Data supplied Start Marker
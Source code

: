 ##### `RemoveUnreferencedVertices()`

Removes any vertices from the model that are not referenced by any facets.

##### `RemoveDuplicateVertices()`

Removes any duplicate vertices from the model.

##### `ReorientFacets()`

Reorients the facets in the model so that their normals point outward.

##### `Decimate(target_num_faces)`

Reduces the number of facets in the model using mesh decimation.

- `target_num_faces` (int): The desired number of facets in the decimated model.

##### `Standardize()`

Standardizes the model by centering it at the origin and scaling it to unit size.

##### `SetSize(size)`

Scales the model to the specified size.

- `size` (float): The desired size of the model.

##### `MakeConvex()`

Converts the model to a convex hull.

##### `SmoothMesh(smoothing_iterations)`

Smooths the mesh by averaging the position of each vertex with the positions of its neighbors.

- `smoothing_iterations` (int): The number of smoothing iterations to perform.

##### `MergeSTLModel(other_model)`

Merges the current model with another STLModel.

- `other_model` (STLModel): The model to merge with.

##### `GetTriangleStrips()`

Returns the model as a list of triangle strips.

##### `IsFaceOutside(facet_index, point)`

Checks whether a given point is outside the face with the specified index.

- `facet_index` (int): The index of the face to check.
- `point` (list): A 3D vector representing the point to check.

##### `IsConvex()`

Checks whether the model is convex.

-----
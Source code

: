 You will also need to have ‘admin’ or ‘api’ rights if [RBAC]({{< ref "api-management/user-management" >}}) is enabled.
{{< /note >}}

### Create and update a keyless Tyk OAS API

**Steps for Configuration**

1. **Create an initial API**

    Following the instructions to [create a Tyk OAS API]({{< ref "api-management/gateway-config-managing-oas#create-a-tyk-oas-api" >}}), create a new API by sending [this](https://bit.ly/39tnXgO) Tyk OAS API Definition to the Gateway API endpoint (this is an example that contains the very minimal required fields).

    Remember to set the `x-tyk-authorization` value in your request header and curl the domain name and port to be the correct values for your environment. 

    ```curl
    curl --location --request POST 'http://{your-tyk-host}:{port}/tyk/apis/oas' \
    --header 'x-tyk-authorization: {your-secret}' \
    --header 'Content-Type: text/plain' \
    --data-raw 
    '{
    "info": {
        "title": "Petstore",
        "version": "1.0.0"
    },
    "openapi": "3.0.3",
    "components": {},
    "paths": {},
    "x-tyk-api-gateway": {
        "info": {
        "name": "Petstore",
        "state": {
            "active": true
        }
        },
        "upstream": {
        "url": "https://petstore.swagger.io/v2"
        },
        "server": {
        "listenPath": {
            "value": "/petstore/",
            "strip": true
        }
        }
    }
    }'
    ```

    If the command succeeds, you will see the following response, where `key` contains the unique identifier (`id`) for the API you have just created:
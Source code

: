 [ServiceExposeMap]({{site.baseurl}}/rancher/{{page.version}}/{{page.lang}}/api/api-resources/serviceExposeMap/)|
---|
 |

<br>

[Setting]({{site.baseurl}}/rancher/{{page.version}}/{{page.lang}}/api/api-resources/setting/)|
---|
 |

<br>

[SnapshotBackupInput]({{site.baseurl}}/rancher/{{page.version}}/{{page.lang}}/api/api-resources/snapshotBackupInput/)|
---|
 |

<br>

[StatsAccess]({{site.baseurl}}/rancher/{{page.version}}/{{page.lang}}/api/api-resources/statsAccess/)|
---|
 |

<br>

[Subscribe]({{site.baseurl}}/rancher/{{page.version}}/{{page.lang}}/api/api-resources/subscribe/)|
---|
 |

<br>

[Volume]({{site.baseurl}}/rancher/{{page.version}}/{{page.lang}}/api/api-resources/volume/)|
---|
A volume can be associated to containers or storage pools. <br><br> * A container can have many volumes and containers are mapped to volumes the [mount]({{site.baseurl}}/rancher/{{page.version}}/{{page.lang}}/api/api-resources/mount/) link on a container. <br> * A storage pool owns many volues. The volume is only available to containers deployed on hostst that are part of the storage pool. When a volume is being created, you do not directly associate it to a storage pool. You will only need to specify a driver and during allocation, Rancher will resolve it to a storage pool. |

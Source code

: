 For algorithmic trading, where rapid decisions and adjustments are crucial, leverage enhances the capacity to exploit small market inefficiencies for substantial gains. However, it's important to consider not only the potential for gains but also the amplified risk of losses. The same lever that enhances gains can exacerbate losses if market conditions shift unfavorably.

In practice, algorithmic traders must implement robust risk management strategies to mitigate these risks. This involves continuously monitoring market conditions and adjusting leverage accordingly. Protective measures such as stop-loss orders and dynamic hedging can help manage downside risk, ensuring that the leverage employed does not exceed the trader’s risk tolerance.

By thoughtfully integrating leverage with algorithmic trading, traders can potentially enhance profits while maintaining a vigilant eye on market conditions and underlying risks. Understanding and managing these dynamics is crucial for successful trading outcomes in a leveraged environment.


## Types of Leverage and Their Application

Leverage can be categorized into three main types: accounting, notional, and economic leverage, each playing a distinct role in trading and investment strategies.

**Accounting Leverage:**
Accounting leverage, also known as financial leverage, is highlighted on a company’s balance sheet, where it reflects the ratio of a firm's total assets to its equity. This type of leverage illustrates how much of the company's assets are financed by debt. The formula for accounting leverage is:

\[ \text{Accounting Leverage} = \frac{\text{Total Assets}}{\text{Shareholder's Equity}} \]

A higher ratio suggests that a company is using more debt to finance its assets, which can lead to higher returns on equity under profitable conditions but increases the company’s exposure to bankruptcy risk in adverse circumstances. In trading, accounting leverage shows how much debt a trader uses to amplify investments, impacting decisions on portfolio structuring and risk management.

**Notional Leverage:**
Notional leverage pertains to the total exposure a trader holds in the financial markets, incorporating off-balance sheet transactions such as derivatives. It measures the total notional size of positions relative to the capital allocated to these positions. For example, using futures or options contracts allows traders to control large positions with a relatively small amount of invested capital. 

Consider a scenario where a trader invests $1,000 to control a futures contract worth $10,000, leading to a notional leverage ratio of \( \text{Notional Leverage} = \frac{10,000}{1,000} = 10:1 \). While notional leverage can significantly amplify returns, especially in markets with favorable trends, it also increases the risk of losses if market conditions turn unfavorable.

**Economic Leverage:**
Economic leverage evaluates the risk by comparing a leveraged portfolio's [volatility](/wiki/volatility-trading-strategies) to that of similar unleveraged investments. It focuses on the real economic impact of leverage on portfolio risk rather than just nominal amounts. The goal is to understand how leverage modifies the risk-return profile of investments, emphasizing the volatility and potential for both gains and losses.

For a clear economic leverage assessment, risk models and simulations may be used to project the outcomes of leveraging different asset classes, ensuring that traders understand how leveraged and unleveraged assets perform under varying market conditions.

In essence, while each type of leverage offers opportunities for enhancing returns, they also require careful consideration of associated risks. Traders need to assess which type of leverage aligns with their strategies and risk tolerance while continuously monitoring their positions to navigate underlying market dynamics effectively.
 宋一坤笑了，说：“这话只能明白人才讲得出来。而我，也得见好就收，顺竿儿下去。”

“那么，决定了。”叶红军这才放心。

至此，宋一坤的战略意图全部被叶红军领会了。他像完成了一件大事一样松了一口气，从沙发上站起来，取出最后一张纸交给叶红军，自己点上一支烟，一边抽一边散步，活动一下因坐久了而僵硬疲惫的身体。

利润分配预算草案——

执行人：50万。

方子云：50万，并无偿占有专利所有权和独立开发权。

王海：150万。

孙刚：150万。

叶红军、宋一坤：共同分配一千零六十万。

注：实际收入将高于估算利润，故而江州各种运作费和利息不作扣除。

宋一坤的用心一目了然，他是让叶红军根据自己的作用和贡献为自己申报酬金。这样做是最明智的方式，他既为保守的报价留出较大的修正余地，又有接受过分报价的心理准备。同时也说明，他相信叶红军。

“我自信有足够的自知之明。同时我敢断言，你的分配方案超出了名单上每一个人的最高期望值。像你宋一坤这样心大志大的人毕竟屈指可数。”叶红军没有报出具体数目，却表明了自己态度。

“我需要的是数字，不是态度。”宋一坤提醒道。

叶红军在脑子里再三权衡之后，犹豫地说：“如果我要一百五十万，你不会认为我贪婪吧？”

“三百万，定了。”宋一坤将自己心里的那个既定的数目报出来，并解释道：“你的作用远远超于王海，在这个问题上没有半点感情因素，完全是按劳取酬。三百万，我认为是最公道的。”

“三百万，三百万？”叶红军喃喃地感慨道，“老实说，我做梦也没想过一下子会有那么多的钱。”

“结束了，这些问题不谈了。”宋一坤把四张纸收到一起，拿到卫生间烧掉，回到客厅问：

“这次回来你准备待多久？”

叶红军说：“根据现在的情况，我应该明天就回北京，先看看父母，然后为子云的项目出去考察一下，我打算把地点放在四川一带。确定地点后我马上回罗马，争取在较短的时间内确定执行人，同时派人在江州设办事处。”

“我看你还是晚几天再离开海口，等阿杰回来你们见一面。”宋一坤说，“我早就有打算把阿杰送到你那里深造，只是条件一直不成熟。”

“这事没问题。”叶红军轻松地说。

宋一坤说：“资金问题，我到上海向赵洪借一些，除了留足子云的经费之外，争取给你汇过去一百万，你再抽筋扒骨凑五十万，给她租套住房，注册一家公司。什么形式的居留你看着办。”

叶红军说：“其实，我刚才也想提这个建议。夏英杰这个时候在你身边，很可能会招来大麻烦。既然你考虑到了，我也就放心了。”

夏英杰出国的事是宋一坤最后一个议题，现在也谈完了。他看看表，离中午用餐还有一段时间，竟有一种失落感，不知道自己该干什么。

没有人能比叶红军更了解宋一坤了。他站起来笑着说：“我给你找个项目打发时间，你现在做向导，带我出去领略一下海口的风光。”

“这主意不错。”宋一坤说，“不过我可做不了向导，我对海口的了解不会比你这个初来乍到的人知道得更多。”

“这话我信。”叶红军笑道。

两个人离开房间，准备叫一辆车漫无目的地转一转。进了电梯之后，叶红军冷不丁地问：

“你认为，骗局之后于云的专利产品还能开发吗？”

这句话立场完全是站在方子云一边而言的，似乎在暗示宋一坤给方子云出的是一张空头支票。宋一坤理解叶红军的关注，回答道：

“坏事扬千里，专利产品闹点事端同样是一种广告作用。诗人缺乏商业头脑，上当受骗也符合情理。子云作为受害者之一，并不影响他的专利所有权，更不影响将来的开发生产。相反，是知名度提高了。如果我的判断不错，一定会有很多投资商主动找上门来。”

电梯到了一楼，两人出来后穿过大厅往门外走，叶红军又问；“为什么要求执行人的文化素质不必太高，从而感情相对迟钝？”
Data supplied End Marker
Retype exactly the lines of the data above, starting at its first line and finishing with the line that has "Converts the model to a convex hull." in it.

Source code

: ##### `RemoveUnreferencedVertices()`

Removes any vertices from the model that are not referenced by any facets.

##### `RemoveDuplicateVertices()`

Removes any duplicate vertices from the model.

##### `ReorientFacets()`

Reorients the facets in the model so that their normals point outward.

##### `Decimate(target_num_faces)`

Reduces the number of facets in the model using mesh decimation.

- `target_num_faces` (int): The desired number of facets in the decimated model.

##### `Standardize()`

Standardizes the model by centering it at the origin and scaling it to unit size.

##### `SetSize(size)`

Scales the model to the specified size.

- `size` (float): The desired size of the model.

##### `MakeConvex()`

Converts the model to a convex hull.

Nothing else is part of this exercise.